The men and women who serve in the armed forces face unique challenges when they return to civilian life. Sometimes, those challenges put them in conflict with the law. A Nevada law mandated veterans courts to address their issues.
“We have individuals coming back with post-traumatic stress disorder and post-traumatic brain injuries and drug and alcohol addiction associated with their service,” said Judge Mark Stevens of Henderson Municipal Court. “Some individuals are having trouble fitting back into society.”
In Henderson, the prosecutor, judge and public defender for veterans court are veterans.
The specialty court focuses more on solutions and counseling and tries to help current and former members of the armed forces reintegrate into civilian life when they find themselves in trouble with the law.
In most jurisdictions, veterans court is a weekly or monthly event. North Las Vegas’ takes place on the first Monday of each month, and Las Vegas and Henderson have weekly veterans court sessions on Thursdays.
“I want to get the word out,” said Chief Judge Chris Lee of North Las Vegas Justice Court. The law requires that if you’re a qualifying veteran or an active duty member, you’re entitled to unique veterans services when you come in contact with the criminal justice system.”
Lee is in a good position to understand the issues affecting veterans. He’s an officer serving in the Judge Advocate General’s Corps of the U.S. Air Force Reserve. Because many veterans and active-duty military personnel live in North Las Vegas near Nellis Air Force Base or the Veterans Affairs Hospital, he feels there is a particular need for a veterans court there.
“The bigger the support network we can develop, the better,” he said.
Lee said that in some cases, the regular relocation of members of the armed forces can take them away from friends, family and private support, although the military has support services.
North Las Vegas is still developing its program and is seeking resources and program partners to expand it and the services it can provide. In Henderson, the system is well established.

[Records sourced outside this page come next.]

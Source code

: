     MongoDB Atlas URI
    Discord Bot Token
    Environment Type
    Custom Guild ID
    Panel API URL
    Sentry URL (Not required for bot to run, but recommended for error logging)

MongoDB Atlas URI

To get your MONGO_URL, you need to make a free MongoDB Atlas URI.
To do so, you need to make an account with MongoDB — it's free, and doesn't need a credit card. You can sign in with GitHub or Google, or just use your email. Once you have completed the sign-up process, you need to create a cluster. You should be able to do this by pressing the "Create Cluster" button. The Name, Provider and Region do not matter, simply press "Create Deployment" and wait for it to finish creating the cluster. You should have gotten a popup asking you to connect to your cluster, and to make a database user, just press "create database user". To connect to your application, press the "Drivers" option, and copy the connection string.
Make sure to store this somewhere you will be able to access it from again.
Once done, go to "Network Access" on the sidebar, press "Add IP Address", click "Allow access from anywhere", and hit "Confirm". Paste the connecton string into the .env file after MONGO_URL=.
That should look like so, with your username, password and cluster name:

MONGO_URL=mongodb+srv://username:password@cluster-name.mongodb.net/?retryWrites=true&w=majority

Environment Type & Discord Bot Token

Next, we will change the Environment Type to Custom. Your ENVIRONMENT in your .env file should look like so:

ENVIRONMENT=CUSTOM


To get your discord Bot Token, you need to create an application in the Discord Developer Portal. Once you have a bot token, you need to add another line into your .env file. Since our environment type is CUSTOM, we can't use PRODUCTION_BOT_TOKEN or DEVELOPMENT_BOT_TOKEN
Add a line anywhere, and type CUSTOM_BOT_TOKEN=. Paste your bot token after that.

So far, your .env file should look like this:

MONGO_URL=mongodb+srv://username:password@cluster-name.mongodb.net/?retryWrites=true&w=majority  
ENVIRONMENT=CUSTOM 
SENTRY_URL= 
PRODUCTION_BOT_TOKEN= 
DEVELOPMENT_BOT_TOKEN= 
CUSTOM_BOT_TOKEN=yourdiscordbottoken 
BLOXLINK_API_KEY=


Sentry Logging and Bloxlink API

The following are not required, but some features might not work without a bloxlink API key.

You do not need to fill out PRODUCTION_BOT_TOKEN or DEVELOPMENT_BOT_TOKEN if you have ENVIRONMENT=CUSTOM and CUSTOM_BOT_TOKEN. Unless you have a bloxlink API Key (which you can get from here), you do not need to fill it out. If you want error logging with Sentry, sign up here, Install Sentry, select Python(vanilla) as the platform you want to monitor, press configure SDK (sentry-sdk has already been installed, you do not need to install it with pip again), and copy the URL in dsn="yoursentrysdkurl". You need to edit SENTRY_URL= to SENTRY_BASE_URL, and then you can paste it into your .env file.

“The use of mentors actually helps a lot,” Stevens said. “They’re veterans who volunteer their time. We went to the VFW, the American Legion and other veterans groups making presentations about the program, and now we actually have as many mentors as we have veterans in the program.”
The program applies to many veterans and many cases, but it isn’t a get-out-of-jail-free card. Veterans who are found guilty of murder, sexual assault, parole violations, are habitual offenders or commit other more severe crimes are ineligible for the court.
“Some of the cases are more difficult, but there is a lot of hope,” Stevens said. “The pride of being a veteran can help them get back on track.”